[ASSIGNMENT] Start to finish, retype the entries exactly while omitting the pictures.

[Items from a dataset]
%%
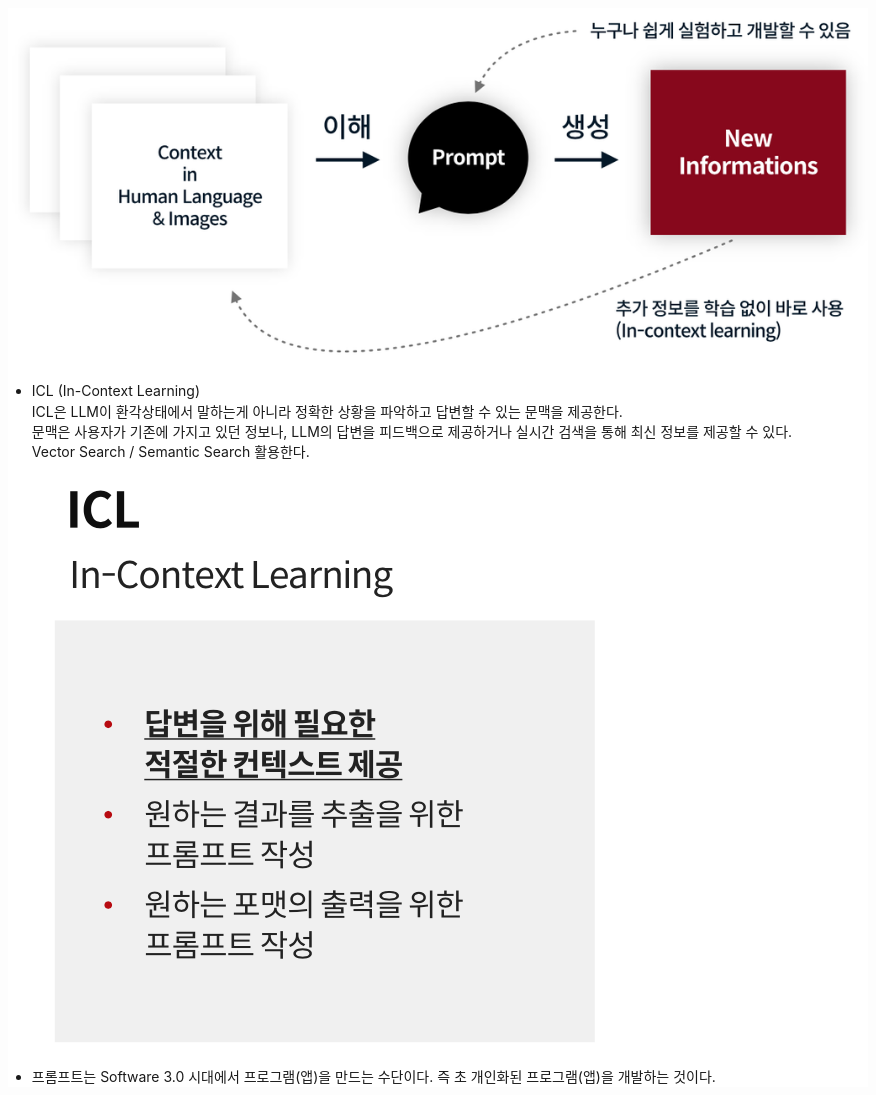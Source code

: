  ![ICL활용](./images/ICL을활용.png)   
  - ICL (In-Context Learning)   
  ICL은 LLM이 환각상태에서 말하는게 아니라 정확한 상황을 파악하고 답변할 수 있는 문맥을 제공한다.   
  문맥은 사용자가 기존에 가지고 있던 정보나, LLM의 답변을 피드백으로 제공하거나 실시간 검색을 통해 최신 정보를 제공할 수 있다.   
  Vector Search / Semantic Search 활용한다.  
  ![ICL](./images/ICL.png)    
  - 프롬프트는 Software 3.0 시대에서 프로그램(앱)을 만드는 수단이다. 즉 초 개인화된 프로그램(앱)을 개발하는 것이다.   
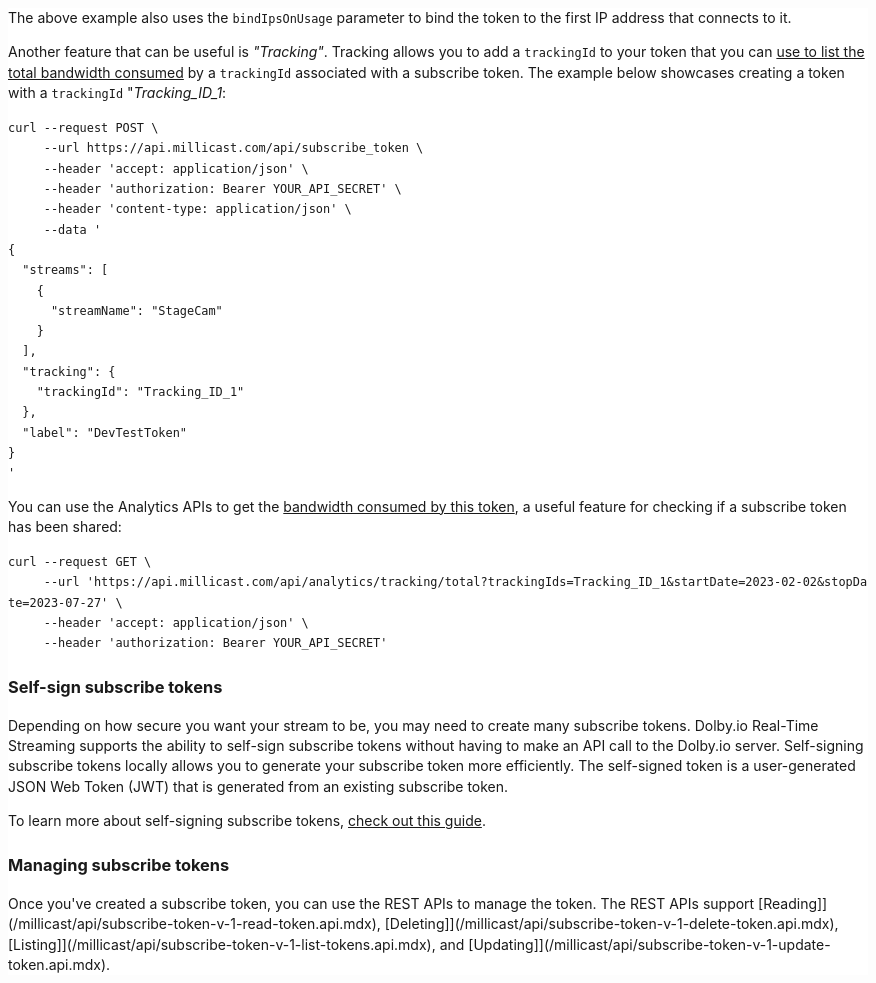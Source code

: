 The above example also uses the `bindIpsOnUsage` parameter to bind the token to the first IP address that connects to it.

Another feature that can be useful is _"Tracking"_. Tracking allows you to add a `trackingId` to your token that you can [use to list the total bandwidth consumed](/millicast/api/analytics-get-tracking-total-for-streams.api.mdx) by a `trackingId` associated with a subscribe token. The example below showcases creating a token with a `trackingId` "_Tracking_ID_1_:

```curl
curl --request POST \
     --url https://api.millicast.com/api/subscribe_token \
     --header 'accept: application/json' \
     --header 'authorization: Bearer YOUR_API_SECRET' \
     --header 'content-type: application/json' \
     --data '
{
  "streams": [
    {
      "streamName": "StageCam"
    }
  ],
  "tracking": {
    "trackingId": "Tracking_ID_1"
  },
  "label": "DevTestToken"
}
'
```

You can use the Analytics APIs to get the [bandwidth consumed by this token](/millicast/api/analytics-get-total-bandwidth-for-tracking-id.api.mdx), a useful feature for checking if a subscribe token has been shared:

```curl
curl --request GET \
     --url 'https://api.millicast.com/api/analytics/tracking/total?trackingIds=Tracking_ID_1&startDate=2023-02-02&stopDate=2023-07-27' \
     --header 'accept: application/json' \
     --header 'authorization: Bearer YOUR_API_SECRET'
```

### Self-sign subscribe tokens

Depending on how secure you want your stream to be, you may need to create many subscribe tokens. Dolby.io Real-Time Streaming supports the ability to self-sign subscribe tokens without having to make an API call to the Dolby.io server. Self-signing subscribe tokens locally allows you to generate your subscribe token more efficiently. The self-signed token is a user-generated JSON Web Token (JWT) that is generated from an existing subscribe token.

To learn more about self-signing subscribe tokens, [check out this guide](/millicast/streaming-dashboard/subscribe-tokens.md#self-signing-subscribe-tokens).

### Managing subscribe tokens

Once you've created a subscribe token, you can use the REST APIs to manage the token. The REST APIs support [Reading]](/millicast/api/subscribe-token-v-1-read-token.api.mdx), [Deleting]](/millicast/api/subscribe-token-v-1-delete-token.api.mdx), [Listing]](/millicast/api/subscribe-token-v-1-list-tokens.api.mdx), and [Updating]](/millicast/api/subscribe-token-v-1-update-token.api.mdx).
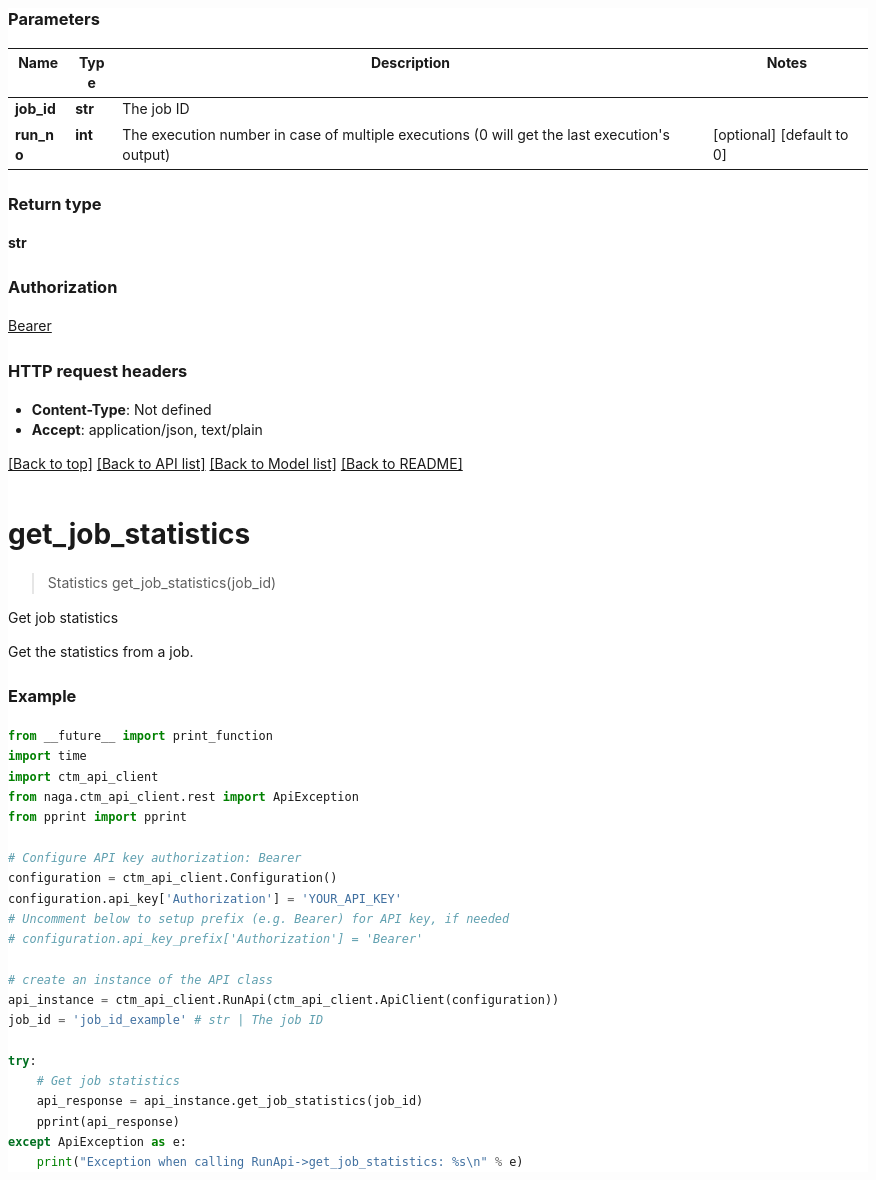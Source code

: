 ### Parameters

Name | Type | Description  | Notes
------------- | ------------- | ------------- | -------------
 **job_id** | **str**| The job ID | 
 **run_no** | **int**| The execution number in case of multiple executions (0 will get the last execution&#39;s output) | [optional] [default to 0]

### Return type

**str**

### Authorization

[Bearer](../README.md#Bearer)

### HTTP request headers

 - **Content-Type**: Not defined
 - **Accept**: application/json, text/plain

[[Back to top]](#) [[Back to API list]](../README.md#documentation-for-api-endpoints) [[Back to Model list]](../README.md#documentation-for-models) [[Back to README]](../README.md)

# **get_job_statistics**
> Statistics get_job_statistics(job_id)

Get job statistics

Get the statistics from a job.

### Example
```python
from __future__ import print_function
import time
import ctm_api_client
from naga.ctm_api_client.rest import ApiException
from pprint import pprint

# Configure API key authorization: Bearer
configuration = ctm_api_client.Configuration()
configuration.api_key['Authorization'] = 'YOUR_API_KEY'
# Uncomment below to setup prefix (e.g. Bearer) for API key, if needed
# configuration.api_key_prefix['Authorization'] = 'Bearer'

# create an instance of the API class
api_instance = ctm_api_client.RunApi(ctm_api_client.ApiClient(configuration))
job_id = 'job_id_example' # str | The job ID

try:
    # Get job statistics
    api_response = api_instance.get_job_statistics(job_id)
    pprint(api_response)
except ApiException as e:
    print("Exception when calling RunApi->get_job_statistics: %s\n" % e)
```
%%
[PROBLEM SOLUTION]
Source code

:  ![ICL활용](./images/ICL을활용.png)   
  - ICL (In-Context Learning)   
  ICL은 LLM이 환각상태에서 말하는게 아니라 정확한 상황을 파악하고 답변할 수 있는 문맥을 제공한다.   
  문맥은 사용자가 기존에 가지고 있던 정보나, LLM의 답변을 피드백으로 제공하거나 실시간 검색을 통해 최신 정보를 제공할 수 있다.   
  Vector Search / Semantic Search 활용한다.  
  ![ICL](./images/ICL.png)    
  - 프롬프트는 Software 3.0 시대에서 프로그램(앱)을 만드는 수단이다. 즉 초 개인화된 프로그램(앱)을 개발하는 것이다.   
Source code

: The above example also uses the `bindIpsOnUsage` parameter to bind the token to the first IP address that connects to it.

Another feature that can be useful is _"Tracking"_. Tracking allows you to add a `trackingId` to your token that you can [use to list the total bandwidth consumed](/millicast/api/analytics-get-tracking-total-for-streams.api.mdx) by a `trackingId` associated with a subscribe token. The example below showcases creating a token with a `trackingId` "_Tracking_ID_1_:

```curl
curl --request POST \
     --url https://api.millicast.com/api/subscribe_token \
     --header 'accept: application/json' \
     --header 'authorization: Bearer YOUR_API_SECRET' \
     --header 'content-type: application/json' \
     --data '
{
  "streams": [
    {
      "streamName": "StageCam"
    }
  ],
  "tracking": {
    "trackingId": "Tracking_ID_1"
  },
  "label": "DevTestToken"
}
'
```

You can use the Analytics APIs to get the [bandwidth consumed by this token](/millicast/api/analytics-get-total-bandwidth-for-tracking-id.api.mdx), a useful feature for checking if a subscribe token has been shared:

```curl
curl --request GET \
     --url 'https://api.millicast.com/api/analytics/tracking/total?trackingIds=Tracking_ID_1&startDate=2023-02-02&stopDate=2023-07-27' \
     --header 'accept: application/json' \
     --header 'authorization: Bearer YOUR_API_SECRET'
```

### Self-sign subscribe tokens

Depending on how secure you want your stream to be, you may need to create many subscribe tokens. Dolby.io Real-Time Streaming supports the ability to self-sign subscribe tokens without having to make an API call to the Dolby.io server. Self-signing subscribe tokens locally allows you to generate your subscribe token more efficiently. The self-signed token is a user-generated JSON Web Token (JWT) that is generated from an existing subscribe token.

To learn more about self-signing subscribe tokens, [check out this guide](/millicast/streaming-dashboard/subscribe-tokens.md#self-signing-subscribe-tokens).

### Managing subscribe tokens

Once you've created a subscribe token, you can use the REST APIs to manage the token. The REST APIs support [Reading]](/millicast/api/subscribe-token-v-1-read-token.api.mdx), [Deleting]](/millicast/api/subscribe-token-v-1-delete-token.api.mdx), [Listing]](/millicast/api/subscribe-token-v-1-list-tokens.api.mdx), and [Updating]](/millicast/api/subscribe-token-v-1-update-token.api.mdx).
Source code

: ### Parameters

Name | Type | Description  | Notes
------------- | ------------- | ------------- | -------------
 **job_id** | **str**| The job ID | 
 **run_no** | **int**| The execution number in case of multiple executions (0 will get the last execution&#39;s output) | [optional] [default to 0]

### Return type

**str**

### Authorization

[Bearer](../README.md#Bearer)

### HTTP request headers

 - **Content-Type**: Not defined
 - **Accept**: application/json, text/plain

[[Back to top]](#) [[Back to API list]](../README.md#documentation-for-api-endpoints) [[Back to Model list]](../README.md#documentation-for-models) [[Back to README]](../README.md)

# **get_job_statistics**
> Statistics get_job_statistics(job_id)

Get job statistics

Get the statistics from a job.

### Example
```python
from __future__ import print_function
import time
import ctm_api_client
from naga.ctm_api_client.rest import ApiException
from pprint import pprint

# Configure API key authorization: Bearer
configuration = ctm_api_client.Configuration()
configuration.api_key['Authorization'] = 'YOUR_API_KEY'
# Uncomment below to setup prefix (e.g. Bearer) for API key, if needed
# configuration.api_key_prefix['Authorization'] = 'Bearer'

# create an instance of the API class
api_instance = ctm_api_client.RunApi(ctm_api_client.ApiClient(configuration))
job_id = 'job_id_example' # str | The job ID

try:
    # Get job statistics
    api_response = api_instance.get_job_statistics(job_id)
    pprint(api_response)
except ApiException as e:
    print("Exception when calling RunApi->get_job_statistics: %s\n" % e)
```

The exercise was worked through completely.